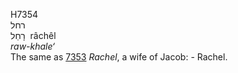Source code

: <body>
  <p>H7354<br>  רחל  <br> רָחֵל  ‎  râchêl  <br><i>raw-khale‘ </i><br>The same as <a href="h7353.htm">7353</a>  <i>Rachel</i>, a wife of Jacob: - Rachel.<br></p>
 </body>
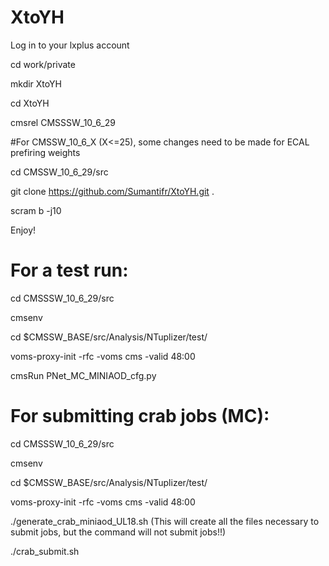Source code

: # XtoYH

Log in to your lxplus account

cd work/private

mkdir XtoYH

cd XtoYH

cmsrel CMSSSW_10_6_29 

#For CMSSW_10_6_X (X<=25), some changes need to be made for ECAL prefiring weights

cd CMSSW_10_6_29/src

git clone https://github.com/Sumantifr/XtoYH.git .

scram b -j10

Enjoy! 

For a test run: 
==============
cd CMSSSW_10_6_29/src

cmsenv

cd $CMSSW_BASE/src/Analysis/NTuplizer/test/

voms-proxy-init -rfc -voms cms -valid 48:00

cmsRun PNet_MC_MINIAOD_cfg.py

For submitting crab jobs (MC):
=========================

cd CMSSSW_10_6_29/src

cmsenv

cd $CMSSW_BASE/src/Analysis/NTuplizer/test/

voms-proxy-init -rfc -voms cms -valid 48:00

./generate_crab_miniaod_UL18.sh 
  (This will create all the files necessary to submit jobs, but the command will not submit jobs!!)

./crab_submit.sh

▬▬▬▬▬▬▬▬▬▬

▸ WHAT IS REQUIRED
What is needed is a word-for-word copy of the data, minus its pictures.

▸ RESPONSE BELOW
Source code

: <body>
  <p>H7354<br>  רחל  <br> רָחֵל  ‎  râchêl  <br><i>raw-khale‘ </i><br>The same as <a href="h7353.htm">7353</a>  <i>Rachel</i>, a wife of Jacob: - Rachel.<br></p>
 </body>
Source code

: # XtoYH

Log in to your lxplus account

cd work/private

mkdir XtoYH

cd XtoYH

cmsrel CMSSSW_10_6_29 

#For CMSSW_10_6_X (X<=25), some changes need to be made for ECAL prefiring weights

cd CMSSW_10_6_29/src

git clone https://github.com/Sumantifr/XtoYH.git .

scram b -j10

Enjoy! 

For a test run: 
==============
cd CMSSSW_10_6_29/src

cmsenv

cd $CMSSW_BASE/src/Analysis/NTuplizer/test/

voms-proxy-init -rfc -voms cms -valid 48:00

cmsRun PNet_MC_MINIAOD_cfg.py

For submitting crab jobs (MC):
=========================

cd CMSSSW_10_6_29/src

cmsenv

cd $CMSSW_BASE/src/Analysis/NTuplizer/test/

voms-proxy-init -rfc -voms cms -valid 48:00

./generate_crab_miniaod_UL18.sh 
  (This will create all the files necessary to submit jobs, but the command will not submit jobs!!)

./crab_submit.sh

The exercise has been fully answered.